Rendered images with source text
────────────────────

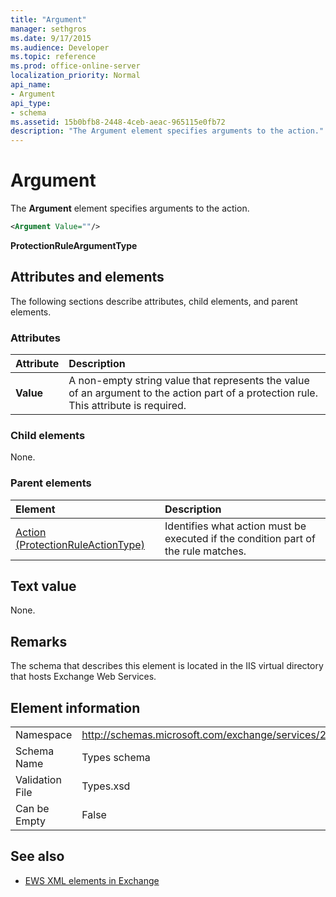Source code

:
 ```yaml
---
title: "Argument"
manager: sethgros
ms.date: 9/17/2015
ms.audience: Developer
ms.topic: reference
ms.prod: office-online-server
localization_priority: Normal
api_name:
- Argument
api_type:
- schema
ms.assetid: 15b0bfb8-2448-4ceb-aeac-965115e0fb72
description: "The Argument element specifies arguments to the action."
---
```


# Argument

The **Argument** element specifies arguments to the action. 
  
```xml
<Argument Value=""/>
```

 **ProtectionRuleArgumentType**
## Attributes and elements

The following sections describe attributes, child elements, and parent elements.
  
### Attributes

|**Attribute**|**Description**|
|:-----|:-----|
|**Value** <br/> |A non-empty string value that represents the value of an argument to the action part of a protection rule. This attribute is required.  <br/> |
   
### Child elements

None.
  
### Parent elements

|**Element**|**Description**|
|:-----|:-----|
|[Action (ProtectionRuleActionType)](action-protectionruleactiontype.md) <br/> |Identifies what action must be executed if the condition part of the rule matches.  <br/> |
   
## Text value

None.
  
## Remarks

The schema that describes this element is located in the IIS virtual directory that hosts Exchange Web Services.
  
## Element information

|||
|:-----|:-----|
|Namespace  <br/> |http://schemas.microsoft.com/exchange/services/2006/types  <br/> |
|Schema Name  <br/> |Types schema  <br/> |
|Validation File  <br/> |Types.xsd  <br/> |
|Can be Empty  <br/> |False  <br/> |
   
## See also

- [EWS XML elements in Exchange](ews-xml-elements-in-exchange.md)

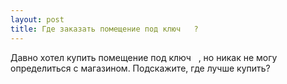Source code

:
 ```yaml
---
layout: post 
title: Где заказать помещение под ключ ‌ ‌ ? 
--- 
```

Давно хотел купить помещение под ключ ‌ ‌ , но никак не могу определиться с магазином. Подскажите, где лучше купить?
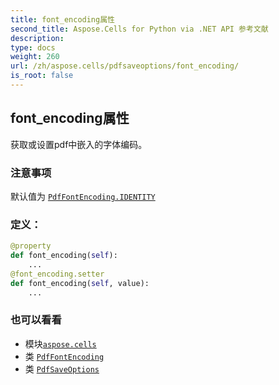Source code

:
 ```yaml
---
title: font_encoding属性
second_title: Aspose.Cells for Python via .NET API 参考文献
description:
type: docs
weight: 260
url: /zh/aspose.cells/pdfsaveoptions/font_encoding/
is_root: false
---
```

## font_encoding属性

获取或设置pdf中嵌入的字体编码。

### 注意事项

默认值为 [`PdfFontEncoding.IDENTITY`](/cells/python-net/zh/aspose.cells.rendering/pdffontencoding#IDENTITY)
### 定义：
```python
@property
def font_encoding(self):
    ...
@font_encoding.setter
def font_encoding(self, value):
    ...
```

### 也可以看看
* 模块[`aspose.cells`](../../)
* 类 [`PdfFontEncoding`](/cells/python-net/zh/aspose.cells.rendering/pdffontencoding)
* 类 [`PdfSaveOptions`](/cells/python-net/zh/aspose.cells/pdfsaveoptions)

────────────────────

→ Aim of the exercise
Could you return every line from the entries above in which the string "rendering" occurs?

→ Task answer
默认值为 [`PdfFontEncoding.IDENTITY`](/cells/python-net/zh/aspose.cells.rendering/pdffontencoding#IDENTITY)
* 类 [`PdfFontEncoding`](/cells/python-net/zh/aspose.cells.rendering/pdffontencoding)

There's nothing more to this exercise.